**THE DATA:**
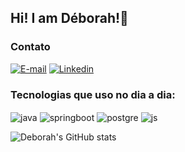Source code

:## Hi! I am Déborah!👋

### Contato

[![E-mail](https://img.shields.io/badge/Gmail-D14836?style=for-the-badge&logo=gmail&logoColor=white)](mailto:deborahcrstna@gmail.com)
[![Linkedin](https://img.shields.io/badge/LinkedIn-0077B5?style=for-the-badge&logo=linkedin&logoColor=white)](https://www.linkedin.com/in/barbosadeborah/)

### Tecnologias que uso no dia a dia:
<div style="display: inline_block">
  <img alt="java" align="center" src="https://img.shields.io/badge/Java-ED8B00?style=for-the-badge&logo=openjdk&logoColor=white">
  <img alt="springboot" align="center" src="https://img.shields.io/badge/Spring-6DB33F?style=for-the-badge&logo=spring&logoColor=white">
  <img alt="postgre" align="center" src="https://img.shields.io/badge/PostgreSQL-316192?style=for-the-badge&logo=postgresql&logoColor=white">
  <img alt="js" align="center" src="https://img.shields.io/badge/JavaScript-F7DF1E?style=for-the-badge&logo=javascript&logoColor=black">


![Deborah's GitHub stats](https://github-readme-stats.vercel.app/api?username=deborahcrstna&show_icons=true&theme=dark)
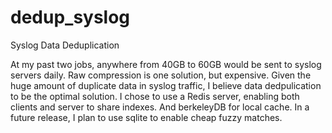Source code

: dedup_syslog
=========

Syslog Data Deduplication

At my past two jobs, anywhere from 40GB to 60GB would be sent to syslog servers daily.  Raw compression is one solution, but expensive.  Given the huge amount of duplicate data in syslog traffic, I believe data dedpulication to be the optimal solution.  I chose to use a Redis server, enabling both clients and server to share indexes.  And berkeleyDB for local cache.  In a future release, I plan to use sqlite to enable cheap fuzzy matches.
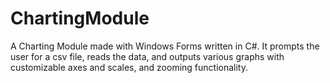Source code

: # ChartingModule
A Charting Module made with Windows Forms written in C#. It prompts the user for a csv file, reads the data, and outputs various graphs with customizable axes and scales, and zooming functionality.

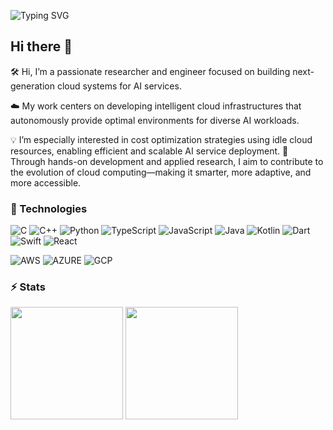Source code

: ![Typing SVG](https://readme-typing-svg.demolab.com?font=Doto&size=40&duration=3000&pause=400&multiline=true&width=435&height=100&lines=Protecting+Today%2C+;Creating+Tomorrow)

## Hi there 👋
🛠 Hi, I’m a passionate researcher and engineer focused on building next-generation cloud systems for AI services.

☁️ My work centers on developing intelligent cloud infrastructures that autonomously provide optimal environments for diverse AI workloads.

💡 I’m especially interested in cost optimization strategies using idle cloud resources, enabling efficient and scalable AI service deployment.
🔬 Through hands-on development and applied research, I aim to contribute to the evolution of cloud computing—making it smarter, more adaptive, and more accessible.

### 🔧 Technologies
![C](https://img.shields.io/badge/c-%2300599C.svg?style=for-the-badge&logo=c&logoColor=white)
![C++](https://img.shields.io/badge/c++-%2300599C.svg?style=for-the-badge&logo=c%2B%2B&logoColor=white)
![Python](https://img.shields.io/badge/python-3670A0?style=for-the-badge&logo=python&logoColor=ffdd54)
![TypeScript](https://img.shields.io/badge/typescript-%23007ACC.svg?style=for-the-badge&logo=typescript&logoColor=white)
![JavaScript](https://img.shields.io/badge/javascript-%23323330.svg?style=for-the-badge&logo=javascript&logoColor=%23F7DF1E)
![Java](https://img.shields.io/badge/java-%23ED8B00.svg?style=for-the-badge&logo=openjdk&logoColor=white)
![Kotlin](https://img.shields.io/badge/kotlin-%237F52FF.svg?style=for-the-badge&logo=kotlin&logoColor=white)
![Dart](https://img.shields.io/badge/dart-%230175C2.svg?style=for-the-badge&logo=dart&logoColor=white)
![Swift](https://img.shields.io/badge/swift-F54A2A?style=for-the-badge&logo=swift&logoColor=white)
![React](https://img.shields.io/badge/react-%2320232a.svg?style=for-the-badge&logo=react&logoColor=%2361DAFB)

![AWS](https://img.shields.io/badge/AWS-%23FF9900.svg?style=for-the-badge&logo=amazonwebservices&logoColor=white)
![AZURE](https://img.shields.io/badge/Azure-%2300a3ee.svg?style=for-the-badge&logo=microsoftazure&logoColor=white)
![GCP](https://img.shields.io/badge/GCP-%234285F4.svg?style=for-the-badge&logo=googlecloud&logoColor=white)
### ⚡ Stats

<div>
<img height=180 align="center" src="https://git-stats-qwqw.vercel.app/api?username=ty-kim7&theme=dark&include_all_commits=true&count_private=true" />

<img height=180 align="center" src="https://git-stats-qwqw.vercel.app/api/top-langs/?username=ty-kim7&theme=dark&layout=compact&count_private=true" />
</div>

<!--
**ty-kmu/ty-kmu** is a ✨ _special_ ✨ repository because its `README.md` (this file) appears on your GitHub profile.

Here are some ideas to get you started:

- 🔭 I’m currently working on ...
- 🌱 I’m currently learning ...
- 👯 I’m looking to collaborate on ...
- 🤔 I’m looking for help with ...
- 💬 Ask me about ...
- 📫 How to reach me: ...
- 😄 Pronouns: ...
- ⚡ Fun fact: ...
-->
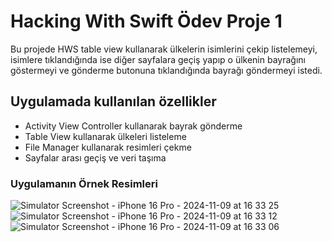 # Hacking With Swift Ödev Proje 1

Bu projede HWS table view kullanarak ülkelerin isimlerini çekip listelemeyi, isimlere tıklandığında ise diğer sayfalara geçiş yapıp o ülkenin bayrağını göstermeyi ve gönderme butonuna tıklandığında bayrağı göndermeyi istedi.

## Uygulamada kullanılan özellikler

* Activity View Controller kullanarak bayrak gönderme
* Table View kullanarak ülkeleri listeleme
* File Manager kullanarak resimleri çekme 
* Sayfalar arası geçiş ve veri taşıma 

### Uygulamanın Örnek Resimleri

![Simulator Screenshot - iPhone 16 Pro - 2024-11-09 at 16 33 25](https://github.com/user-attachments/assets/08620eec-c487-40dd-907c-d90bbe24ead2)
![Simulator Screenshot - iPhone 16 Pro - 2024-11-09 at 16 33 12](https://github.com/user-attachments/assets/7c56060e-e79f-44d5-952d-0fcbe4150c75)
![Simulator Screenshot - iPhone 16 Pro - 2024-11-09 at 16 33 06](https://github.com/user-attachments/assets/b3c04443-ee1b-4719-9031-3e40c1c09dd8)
--
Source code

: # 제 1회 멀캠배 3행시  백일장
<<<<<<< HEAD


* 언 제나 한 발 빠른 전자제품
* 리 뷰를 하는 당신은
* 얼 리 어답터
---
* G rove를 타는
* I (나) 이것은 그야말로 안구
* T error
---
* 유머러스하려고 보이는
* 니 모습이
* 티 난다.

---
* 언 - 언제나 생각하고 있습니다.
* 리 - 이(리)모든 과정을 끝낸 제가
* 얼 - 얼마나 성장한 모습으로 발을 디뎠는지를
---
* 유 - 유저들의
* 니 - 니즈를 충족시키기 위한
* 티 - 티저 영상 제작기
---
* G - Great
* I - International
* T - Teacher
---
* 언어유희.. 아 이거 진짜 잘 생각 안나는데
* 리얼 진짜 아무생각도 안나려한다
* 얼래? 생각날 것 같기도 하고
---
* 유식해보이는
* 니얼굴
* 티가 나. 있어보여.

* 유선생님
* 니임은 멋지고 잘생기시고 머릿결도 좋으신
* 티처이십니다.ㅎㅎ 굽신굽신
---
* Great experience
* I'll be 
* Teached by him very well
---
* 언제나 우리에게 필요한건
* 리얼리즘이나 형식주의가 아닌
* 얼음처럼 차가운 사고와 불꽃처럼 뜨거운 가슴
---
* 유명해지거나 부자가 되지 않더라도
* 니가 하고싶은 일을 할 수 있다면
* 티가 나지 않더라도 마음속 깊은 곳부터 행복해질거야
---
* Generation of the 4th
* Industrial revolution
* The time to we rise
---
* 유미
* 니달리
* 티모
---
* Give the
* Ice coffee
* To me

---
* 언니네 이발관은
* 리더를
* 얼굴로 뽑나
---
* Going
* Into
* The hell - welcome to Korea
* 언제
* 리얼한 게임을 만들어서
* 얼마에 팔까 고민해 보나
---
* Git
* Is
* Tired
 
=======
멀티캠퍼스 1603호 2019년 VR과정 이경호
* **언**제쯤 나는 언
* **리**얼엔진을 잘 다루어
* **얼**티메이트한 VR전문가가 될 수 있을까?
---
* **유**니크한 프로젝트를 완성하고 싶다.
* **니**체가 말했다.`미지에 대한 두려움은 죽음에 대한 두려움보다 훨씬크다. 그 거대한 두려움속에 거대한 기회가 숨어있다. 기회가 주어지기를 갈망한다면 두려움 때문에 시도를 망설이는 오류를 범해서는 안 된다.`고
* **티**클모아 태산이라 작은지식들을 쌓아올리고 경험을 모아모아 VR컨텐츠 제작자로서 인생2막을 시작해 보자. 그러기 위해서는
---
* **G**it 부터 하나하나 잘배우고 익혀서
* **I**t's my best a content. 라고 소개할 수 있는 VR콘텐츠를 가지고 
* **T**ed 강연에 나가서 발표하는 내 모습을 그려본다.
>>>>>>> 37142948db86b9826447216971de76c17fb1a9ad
--
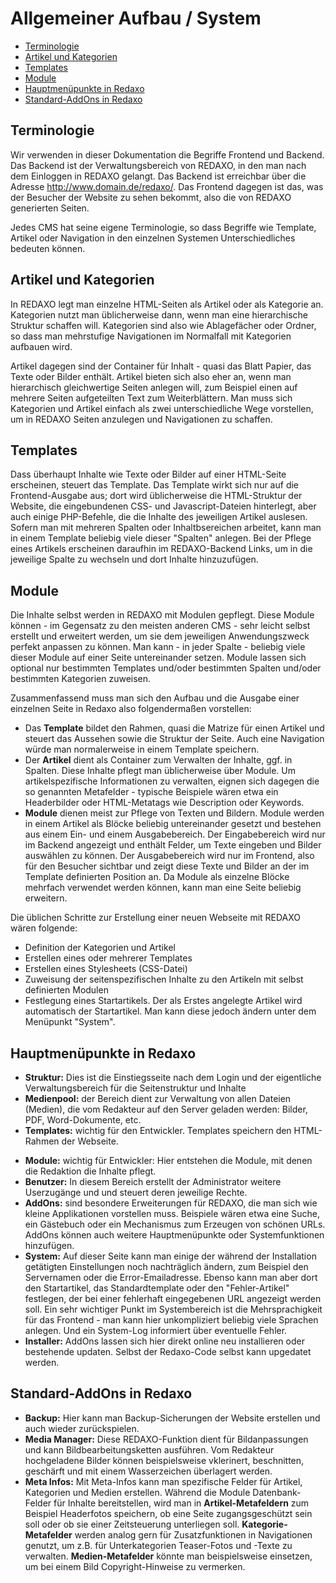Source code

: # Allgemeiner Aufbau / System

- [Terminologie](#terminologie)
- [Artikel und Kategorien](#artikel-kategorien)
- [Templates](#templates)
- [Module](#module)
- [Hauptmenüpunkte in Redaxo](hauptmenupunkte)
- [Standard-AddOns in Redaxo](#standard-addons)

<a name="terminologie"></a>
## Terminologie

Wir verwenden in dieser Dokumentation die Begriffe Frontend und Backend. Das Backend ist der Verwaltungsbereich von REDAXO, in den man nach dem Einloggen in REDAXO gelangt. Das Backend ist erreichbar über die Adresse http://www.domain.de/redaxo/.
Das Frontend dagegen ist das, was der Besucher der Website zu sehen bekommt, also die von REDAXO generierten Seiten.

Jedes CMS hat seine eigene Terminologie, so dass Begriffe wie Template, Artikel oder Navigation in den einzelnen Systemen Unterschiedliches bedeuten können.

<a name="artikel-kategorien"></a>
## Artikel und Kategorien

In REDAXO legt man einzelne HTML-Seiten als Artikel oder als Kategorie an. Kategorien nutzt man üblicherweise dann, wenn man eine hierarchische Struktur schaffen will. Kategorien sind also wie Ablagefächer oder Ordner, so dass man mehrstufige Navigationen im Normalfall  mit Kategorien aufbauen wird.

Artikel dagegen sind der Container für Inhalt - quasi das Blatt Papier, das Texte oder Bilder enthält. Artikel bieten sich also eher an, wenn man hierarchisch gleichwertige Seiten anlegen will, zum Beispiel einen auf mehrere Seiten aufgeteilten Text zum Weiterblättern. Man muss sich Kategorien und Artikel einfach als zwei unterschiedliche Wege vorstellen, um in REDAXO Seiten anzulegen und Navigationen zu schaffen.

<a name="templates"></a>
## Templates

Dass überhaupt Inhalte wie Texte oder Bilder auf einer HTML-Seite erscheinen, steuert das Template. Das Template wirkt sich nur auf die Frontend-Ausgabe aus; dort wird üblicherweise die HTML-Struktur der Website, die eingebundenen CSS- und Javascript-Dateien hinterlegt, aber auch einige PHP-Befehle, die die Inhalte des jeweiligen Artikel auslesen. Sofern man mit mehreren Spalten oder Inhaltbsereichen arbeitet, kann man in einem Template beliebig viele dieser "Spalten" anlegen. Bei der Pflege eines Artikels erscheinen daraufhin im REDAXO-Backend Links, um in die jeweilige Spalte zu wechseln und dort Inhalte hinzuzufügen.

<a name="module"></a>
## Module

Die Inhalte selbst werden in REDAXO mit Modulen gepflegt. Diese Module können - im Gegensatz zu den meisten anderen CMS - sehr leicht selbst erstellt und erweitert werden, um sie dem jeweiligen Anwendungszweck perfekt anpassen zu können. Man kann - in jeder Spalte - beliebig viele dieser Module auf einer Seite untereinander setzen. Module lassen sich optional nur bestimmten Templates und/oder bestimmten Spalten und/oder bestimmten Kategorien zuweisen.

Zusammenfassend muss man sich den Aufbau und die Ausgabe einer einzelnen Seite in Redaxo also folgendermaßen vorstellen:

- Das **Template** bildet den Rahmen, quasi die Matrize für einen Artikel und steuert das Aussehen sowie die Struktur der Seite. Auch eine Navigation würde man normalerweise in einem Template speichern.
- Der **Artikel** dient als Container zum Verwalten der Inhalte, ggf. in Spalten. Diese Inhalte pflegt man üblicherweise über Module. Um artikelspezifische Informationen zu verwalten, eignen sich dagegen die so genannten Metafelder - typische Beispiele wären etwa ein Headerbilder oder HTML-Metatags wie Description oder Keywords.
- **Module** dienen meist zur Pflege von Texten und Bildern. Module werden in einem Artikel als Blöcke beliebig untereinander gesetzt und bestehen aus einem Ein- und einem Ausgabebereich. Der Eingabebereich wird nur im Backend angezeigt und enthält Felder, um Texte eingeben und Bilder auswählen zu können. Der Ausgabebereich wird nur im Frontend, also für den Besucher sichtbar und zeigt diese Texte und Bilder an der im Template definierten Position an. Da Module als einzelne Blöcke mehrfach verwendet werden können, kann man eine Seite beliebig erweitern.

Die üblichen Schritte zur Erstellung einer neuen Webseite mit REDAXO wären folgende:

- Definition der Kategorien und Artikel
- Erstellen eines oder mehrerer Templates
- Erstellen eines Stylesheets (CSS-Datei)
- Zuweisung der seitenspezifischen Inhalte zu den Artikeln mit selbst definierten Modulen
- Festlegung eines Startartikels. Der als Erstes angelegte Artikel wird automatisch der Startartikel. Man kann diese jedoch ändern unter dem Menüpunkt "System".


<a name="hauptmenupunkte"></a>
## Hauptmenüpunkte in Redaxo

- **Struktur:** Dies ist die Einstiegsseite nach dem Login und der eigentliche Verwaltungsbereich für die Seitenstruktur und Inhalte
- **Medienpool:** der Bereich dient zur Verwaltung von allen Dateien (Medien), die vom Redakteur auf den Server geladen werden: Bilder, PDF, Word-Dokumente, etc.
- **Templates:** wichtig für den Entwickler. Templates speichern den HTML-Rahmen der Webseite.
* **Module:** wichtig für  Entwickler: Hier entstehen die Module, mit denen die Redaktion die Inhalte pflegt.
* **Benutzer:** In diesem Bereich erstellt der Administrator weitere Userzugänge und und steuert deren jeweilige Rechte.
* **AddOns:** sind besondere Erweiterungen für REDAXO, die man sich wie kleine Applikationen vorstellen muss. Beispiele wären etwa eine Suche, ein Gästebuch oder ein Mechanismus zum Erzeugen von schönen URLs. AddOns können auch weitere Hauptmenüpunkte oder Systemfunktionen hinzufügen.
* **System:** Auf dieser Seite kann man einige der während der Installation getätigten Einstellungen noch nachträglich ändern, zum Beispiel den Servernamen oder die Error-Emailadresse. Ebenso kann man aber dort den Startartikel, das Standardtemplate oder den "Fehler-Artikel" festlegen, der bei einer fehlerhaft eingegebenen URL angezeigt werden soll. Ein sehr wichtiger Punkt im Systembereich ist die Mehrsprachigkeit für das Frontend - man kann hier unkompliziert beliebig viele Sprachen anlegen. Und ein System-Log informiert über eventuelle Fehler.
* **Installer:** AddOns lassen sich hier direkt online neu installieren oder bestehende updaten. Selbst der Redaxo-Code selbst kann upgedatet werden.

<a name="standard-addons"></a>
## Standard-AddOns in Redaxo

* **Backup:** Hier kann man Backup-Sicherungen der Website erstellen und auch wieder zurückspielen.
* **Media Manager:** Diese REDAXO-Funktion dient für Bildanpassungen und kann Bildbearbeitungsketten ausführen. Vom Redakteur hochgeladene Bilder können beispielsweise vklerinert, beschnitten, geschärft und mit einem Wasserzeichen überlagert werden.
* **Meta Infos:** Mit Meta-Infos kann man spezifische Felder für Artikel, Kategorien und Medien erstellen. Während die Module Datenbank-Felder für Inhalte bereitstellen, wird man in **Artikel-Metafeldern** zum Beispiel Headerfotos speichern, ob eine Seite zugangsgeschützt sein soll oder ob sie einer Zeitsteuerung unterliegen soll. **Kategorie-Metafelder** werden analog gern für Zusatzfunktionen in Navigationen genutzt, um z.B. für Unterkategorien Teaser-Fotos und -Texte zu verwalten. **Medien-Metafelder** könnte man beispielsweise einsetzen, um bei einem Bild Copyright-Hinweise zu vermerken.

**WHAT YOU NEED TO DO:** Your answer should be a number alone, please: the count of lines in the listing where the word "Startartikel" appears.

**RESPONSE BELOW:** 2